The ILO and Co-ops in the 2008 Crisis


Here is some fine recent material I came across on studies of co-operatives:

Cooperatives and the crisis: “Our customers are also our owners”
Cooperatives have been more resilient to the deepening global economic and jobs crisis than other sectors. Report from Sweden.
Article | July 2, 2010
Another call is coming in from a customer to a modern call centre in Malmö in southern Sweden. The caller wants to discuss insurance, and the call centre agent, sitting at their terminal and speaking through a head-set, begins to explain the terms of the policies available. The conversation progresses, the sale is made.

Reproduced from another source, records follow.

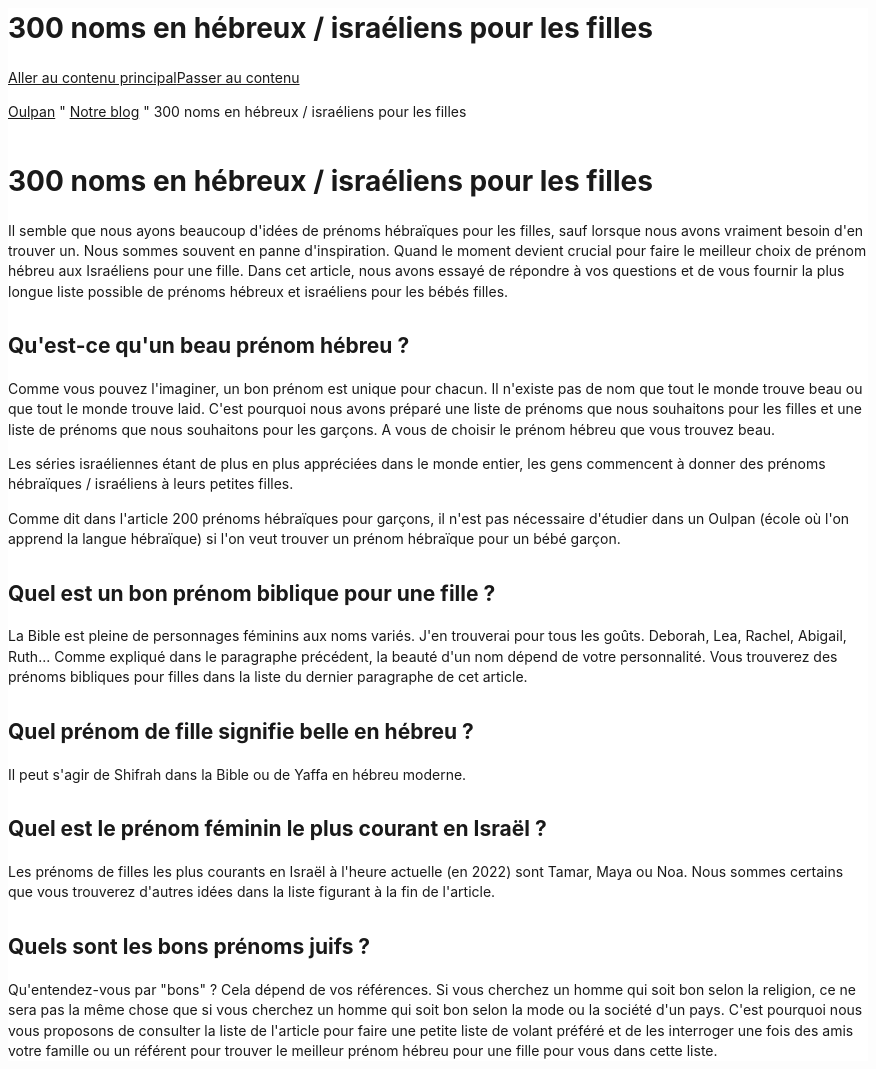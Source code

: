 # 300 noms en hébreux / israéliens pour les filles

[Aller au contenu principal]()[Passer au contenu]()

[Oulpan]() " [Notre blog]() " 300 noms en hébreux / israéliens pour les filles

# 300 noms en hébreux / israéliens pour les filles

Il semble que nous ayons beaucoup d\'idées de prénoms hébraïques pour les filles, sauf lorsque nous avons vraiment besoin d\'en trouver un. Nous sommes souvent en panne d\'inspiration. Quand le moment devient crucial pour faire le meilleur choix de prénom hébreu aux Israéliens pour une fille. Dans cet article, nous avons essayé de répondre à vos questions et de vous fournir la plus longue liste possible de prénoms hébreux et israéliens pour les bébés filles.

## Qu\'est-ce qu\'un beau prénom hébreu ?

Comme vous pouvez l\'imaginer, un bon prénom est unique pour chacun. Il n\'existe pas de nom que tout le monde trouve beau ou que tout le monde trouve laid. C\'est pourquoi nous avons préparé une liste de prénoms que nous souhaitons pour les filles et une liste de prénoms que nous souhaitons pour les garçons. A vous de choisir le prénom hébreu que vous trouvez beau.

Les séries israéliennes étant de plus en plus appréciées dans le monde entier, les gens commencent à donner des prénoms hébraïques / israéliens à leurs petites filles.

Comme dit dans l\'article 200 prénoms hébraïques pour garçons, il n\'est pas nécessaire d\'étudier dans un Oulpan (école où l\'on apprend la langue hébraïque) si l\'on veut trouver un prénom hébraïque pour un bébé garçon.

## Quel est un bon prénom biblique pour une fille ?

La Bible est pleine de personnages féminins aux noms variés. J\'en trouverai pour tous les goûts. Deborah, Lea, Rachel, Abigail, Ruth... Comme expliqué dans le paragraphe précédent, la beauté d\'un nom dépend de votre personnalité. Vous trouverez des prénoms bibliques pour filles dans la liste du dernier paragraphe de cet article.

## Quel prénom de fille signifie belle en hébreu ?

Il peut s\'agir de Shifrah dans la Bible ou de Yaffa en hébreu moderne.

## Quel est le prénom féminin le plus courant en Israël ?

Les prénoms de filles les plus courants en Israël à l\'heure actuelle (en 2022) sont Tamar, Maya ou Noa. Nous sommes certains que vous trouverez d\'autres idées dans la liste figurant à la fin de l\'article.

## Quels sont les bons prénoms juifs ?

Qu\'entendez-vous par "bons" ? Cela dépend de vos références. Si vous cherchez un homme qui soit bon selon la religion, ce ne sera pas la même chose que si vous cherchez un homme qui soit bon selon la mode ou la société d\'un pays. C\'est pourquoi nous vous proposons de consulter la liste de l\'article pour faire une petite liste de volant préféré et de les interroger une fois des amis votre famille ou un référent pour trouver le meilleur prénom hébreu pour une fille pour vous dans cette liste.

The transaction takes place not in the Swedish language, however, but in Kurdish. The Swedish cooperative insurer Folksam first piloted the idea of a multilingual call centre more than ten years ago, and its Malmö base can now handle calls in seventeen languages, including Somali, Farsi, Arabic and Polish. In a country where almost one in five of the population is from a migrant community, it’s a sensible business service to offer and according to Folksam attracts 100,000 calls a year. As a direct consequence, Folksam now claims the lion’s share of the insurance market of Sweden’s immigrant communities.
It’s the sort of idea that, you’d think, a bright new start-up company might come up with. But Folksam is no such thing: it is something of a venerable presence in the Swedish world of finance, having been offering Swedish people insurance for 102 years.
Reconciling economic and social values
Its chief executive Anders Sundström argues that Folksam’s business success can be attributed to its social values. Originally set up to meet the needs of Sweden’s early social and trade union movements, it has maintained its difference from other insurers, not least in its company structure. It operates without shareholders, as one of the global family of cooperative and mutual financial institutions. As the company’s website puts it, “Our customers are also our owners. The profit doesn’t go to shareholders, it stays within the company and benefits us all.”